I have not thoroughly tested this solution, but it seems to work for basic logging functionality. Also, the way of implementing it is definitely not best practice. For these reasons, I don't recommend using this solution in production... at least without further testing

Disclaimer 2

Part of the reason this approach is not recommended/not best practice is because you can very easily accidentally override a method of the logging.Logger class in your wrapper class. If this happens, it can lead to strange, hard to explain bugs.

If using this approach, take care to check that any attribute/method names you plan to use in your own custom methods/attributes do not already exist in the logging.Logger class.

Refer to the documentation for the logging module for more information

Without further ado: The answer

Answer

I created a base class for custom loggers as such:

import logging

class CustomLoggerBC():
    def __init__(self, name:str):
         self._logger = logging.getLogger(name)
         newdict = {k: getattr(self._logger, k) for k in dir(self._logger) if k not in dir(self)}
         self.__dict__.update(newdict)

You then can write your own custom logger that inherits from the base class CustomLoggerBC as such:

class MyCustomLogger(CustomLoggerBC):
    def __init__(name:str, ...rest of your arguments here):
        super().__init__(name)
        ... rest of your custom constructor here

In your class constructor or any method in your class you can make any desired changes you want or would normally make to the logging.Logger instance stored in self._logger such as adding a handler or setting the log level:

class MyCustomLogger(CustomLoggerBC):
    def __init__(name:str, ...rest of your arguments here):
        super().__init__(name)
        ... Define your handler here
        self._logger.addHandler(self._customHandler)
        self._logger.setLevel(logging.INFO)
        ... rest of your custom constructor here

Examples

Code like this:

cl = MyCustomLogger("MyCustomLogger")
cl.info("This is a test")
cl.info("This is also a test")

Could easily produce something like this

[ INFO ] [05/19/2022 10:03:45] This is a test

[ INFO ] [05/19/2022 10:03:45] This is also a test

Additionally, you can even override the methods of the logging.Logger class (although I don't recommend it)

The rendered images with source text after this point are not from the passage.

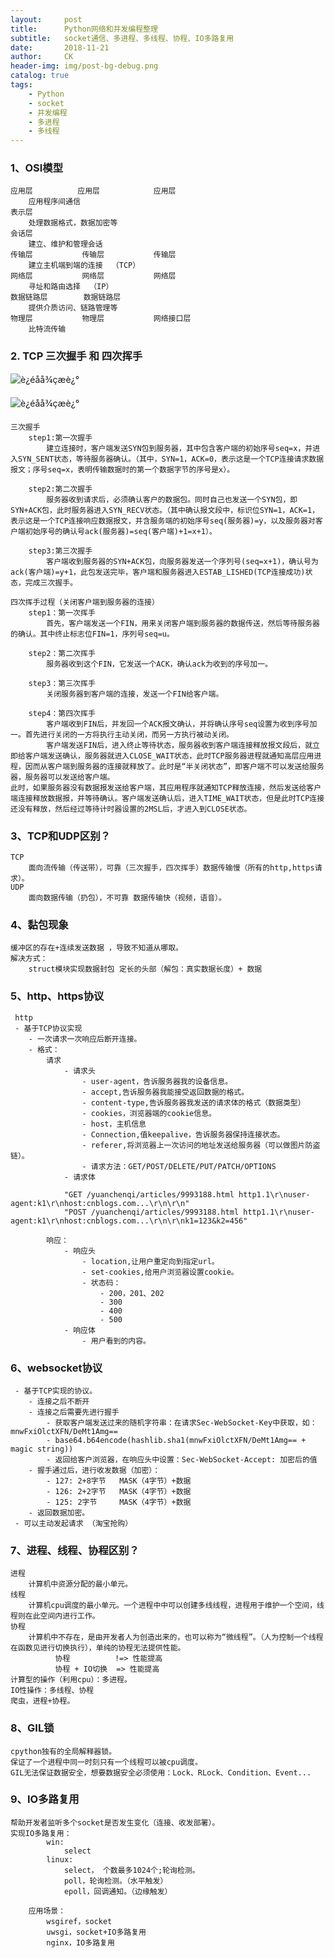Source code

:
 ```yaml
---
layout:     post
title:      Python网络和并发编程整理
subtitle:   socket通信、多进程、多线程、协程、IO多路复用
date:       2018-11-21
author:     CK 
header-img: img/post-bg-debug.png
catalog: true
tags:
    - Python
    - socket
    - 并发编程
    - 多进程
    - 多线程
---
```




### 1、OSI模型

```
应用层			 应用层		 	应用层
	应用程序间通信
表示层
	处理数据格式，数据加密等
会话层 		 
	建立、维护和管理会话
传输层			  传输层			传输层
	建立主机端到端的连接  （TCP）
网络层			  网络层			网络层
	寻址和路由选择  （IP）
数据链路层		 数据链路层
	提供介质访问、链路管理等
物理层			  物理层			网络接口层
	比特流传输
```

### 2. TCP 三次握手 和 四次挥手

![è¿éåå¾çæè¿°](https://img-blog.csdn.net/20180524114307959?watermark/2/text/aHR0cHM6Ly9ibG9nLmNzZG4ubmV0L1pXRTc2MTYxNzU=/font/5a6L5L2T/fontsize/400/fill/I0JBQkFCMA==/disolve/70)

![è¿éåå¾çæè¿°](https://img-blog.csdn.net/20180524114415368?watermark/2/text/aHR0cHM6Ly9ibG9nLmNzZG4ubmV0L1pXRTc2MTYxNzU=/font/5a6L5L2T/fontsize/400/fill/I0JBQkFCMA==/dissolve/70)



```
三次握手
    step1:第一次握手
        建立连接时，客户端发送SYN包到服务器，其中包含客户端的初始序号seq=x，并进入SYN_SENT状态，等待服务器确认。（其中，SYN=1，ACK=0，表示这是一个TCP连接请求数据报文；序号seq=x，表明传输数据时的第一个数据字节的序号是x）。

    step2:第二次握手
        服务器收到请求后，必须确认客户的数据包。同时自己也发送一个SYN包，即SYN+ACK包，此时服务器进入SYN_RECV状态。（其中确认报文段中，标识位SYN=1，ACK=1，表示这是一个TCP连接响应数据报文，并含服务端的初始序号seq(服务器)=y，以及服务器对客户端初始序号的确认号ack(服务器)=seq(客户端)+1=x+1）。

    step3:第三次握手
        客户端收到服务器的SYN+ACK包，向服务器发送一个序列号(seq=x+1)，确认号为ack(客户端)=y+1，此包发送完毕，客户端和服务器进入ESTAB_LISHED(TCP连接成功)状态，完成三次握手。

```

```
四次挥手过程（关闭客户端到服务器的连接） 
	step1：第一次挥手
		首先，客户端发送一个FIN，用来关闭客户端到服务器的数据传送，然后等待服务器的确认。其中终止标志位FIN=1，序列号seq=u。

	step2：第二次挥手
		服务器收到这个FIN，它发送一个ACK，确认ack为收到的序号加一。

	step3：第三次挥手
		关闭服务器到客户端的连接，发送一个FIN给客户端。

	step4：第四次挥手
		客户端收到FIN后，并发回一个ACK报文确认，并将确认序号seq设置为收到序号加一。首先进行关闭的一方将执行主动关闭，而另一方执行被动关闭。
		客户端发送FIN后，进入终止等待状态，服务器收到客户端连接释放报文段后，就立即给客户端发送确认，服务器就进入CLOSE_WAIT状态，此时TCP服务器进程就通知高层应用进程，因而从客户端到服务器的连接就释放了。此时是“半关闭状态”，即客户端不可以发送给服务器，服务器可以发送给客户端。 
此时，如果服务器没有数据报发送给客户端，其应用程序就通知TCP释放连接，然后发送给客户端连接释放数据报，并等待确认。客户端发送确认后，进入TIME_WAIT状态，但是此时TCP连接还没有释放，然后经过等待计时器设置的2MSL后，才进入到CLOSE状态。
```

### 3、TCP和UDP区别？

```
TCP
	面向流传输（传送带），可靠（三次握手，四次挥手）数据传输慢（所有的http,https请求）。
UDP
	面向数据传输（扔包），不可靠 数据传输快（视频，语音）。
```

### 4、黏包现象

```
缓冲区的存在+连续发送数据 ，导致不知道从哪取。
解决方式：
	struct模块实现数据封包 定长的头部（解包：真实数据长度）+ 数据
```

### 5、http、https协议

```
 http
 - 基于TCP协议实现
    - 一次请求一次响应后断开连接。
    - 格式：
        请求
            - 请求头
                - user-agent，告诉服务器我的设备信息。
                - accept,告诉服务器我能接受返回数据的格式。
                - content-type,告诉服务器我发送的请求体的格式（数据类型）
                - cookies，浏览器端的cookie信息。
                - host，主机信息
                - Connection,值keepalive，告诉服务器保持连接状态。
                - referer,将浏览器上一次访问的地址发送给服务器（可以做图片防盗链）。
                - 请求方法：GET/POST/DELETE/PUT/PATCH/OPTIONS    
            - 请求体
            
            "GET /yuanchenqi/articles/9993188.html http1.1\r\nuser-agent:k1\r\nhost:cnblogs.com...\r\n\r\n"
            "POST /yuanchenqi/articles/9993188.html http1.1\r\nuser-agent:k1\r\nhost:cnblogs.com...\r\n\r\nk1=123&k2=456"
            
        响应：
            - 响应头
                - location,让用户重定向到指定url。
                - set-cookies,给用户浏览器设置cookie。
                - 状态码：
                    - 200，201、202
                    - 300
                    - 400
                    - 500
            - 响应体
                - 用户看到的内容。
```

### 6、websocket协议

```
 - 基于TCP实现的协议。
    - 连接之后不断开
    - 连接之后需要先进行握手
        - 获取客户端发送过来的随机字符串：在请求Sec-WebSocket-Key中获取，如：mnwFxiOlctXFN/DeMt1Amg==
        - base64.b64encode(hashlib.sha1(mnwFxiOlctXFN/DeMt1Amg== + magic string))
        - 返回给客户浏览器，在响应头中设置：Sec-WebSocket-Accept: 加密后的值
    - 握手通过后，进行收发数据（加密）：
        - 127: 2+8字节   MASK（4字节）+数据
        - 126: 2+2字节   MASK（4字节）+数据
        - 125: 2字节     MASK（4字节）+数据
    - 返回数据加密。
 - 可以主动发起请求 （淘宝抢购）
```

### 7、进程、线程、协程区别？

```
进程
	计算机中资源分配的最小单元。
线程
	计算机cpu调度的最小单元。一个进程中中可以创建多线线程，进程用于维护一个空间，线程则在此空间内进行工作。
协程
	计算机中不存在，是由开发者人为创造出来的，也可以称为“微线程”。（人为控制一个线程在函数见进行切换执行），单纯的协程无法提供性能。
          协程          !=> 性能提高 
          协程 + IO切换  => 性能提高          
计算型的操作（利用cpu）：多进程。
IO性操作：多线程、协程
爬虫，进程+协程。
```

### 8、GIL锁

```
cpython独有的全局解释器锁。
保证了一个进程中同一时刻只有一个线程可以被cpu调度。
GIL无法保证数据安全，想要数据安全必须使用：Lock、RLock、Condition、Event...
```

### 9、IO多路复用

```
帮助开发者监听多个socket是否发生变化（连接、收发部署）。
实现IO多路复用：
        win:
            select
        linux:
            select， 个数最多1024个;轮询检测。
            poll，轮询检测。（水平触发）
            epoll，回调通知。（边缘触发）
    
    应用场景：
        wsgiref，socket
        uwsgi，socket+IO多路复用
        nginx，IO多路复用
```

class MyCustomLogger(CustomLoggerBC):
    def __init__(name:str, ...rest of your arguments here):
        super().__init__(name)
        ... rest of your custom constructor here
    def info(self, msg):
        print("My custom implementation of logging.Logger's info method!")

Code like this:

cl = MyCustomLogger("MyCustomLogger")
cl.info("This is a test")
cl.info("This is also a test")

Now instead produces something like this

My custom implementation of logging.Logger's info method!

My custom implementation of logging.Logger's info method!

Why Would You Want to Do This?

You can preconfigure your loggers ahead of time. For instance, if you know the logger for part A of your application will have a certain format, a certain handler, and a certain level. It is much easier to do something like this in part A

myPartALogger = PartACustomLogger()

instead of doing all the initializing work for the logger in part A.

It also makes loggers more reusable if part A and part B need separate loggers but would have the same configuration (say for example same level and formatter but a different handle) you can create two instances of your PartACustomLogger for each part with different names and pass different handlers to each instance.

Why it Works

Essentially you are wrapping the logging.Logger class with MyCustomLogger. The base class CustomLoggerBC updates the subclass’s implementation instance dictionary with all the methods and attributes of the logging.Logger class so that the implementation essentially functions as the logging.Logger object. Any attribute/method requests to your custom logger class MyCustomLogger appear to be forwarded to the logging.Logger instance to be resolved by the logging.Logger instance, but in reality your own class is resolving the requests. This makes so that it seems you are subclassing the logging.Logger class but in reality you aren’t.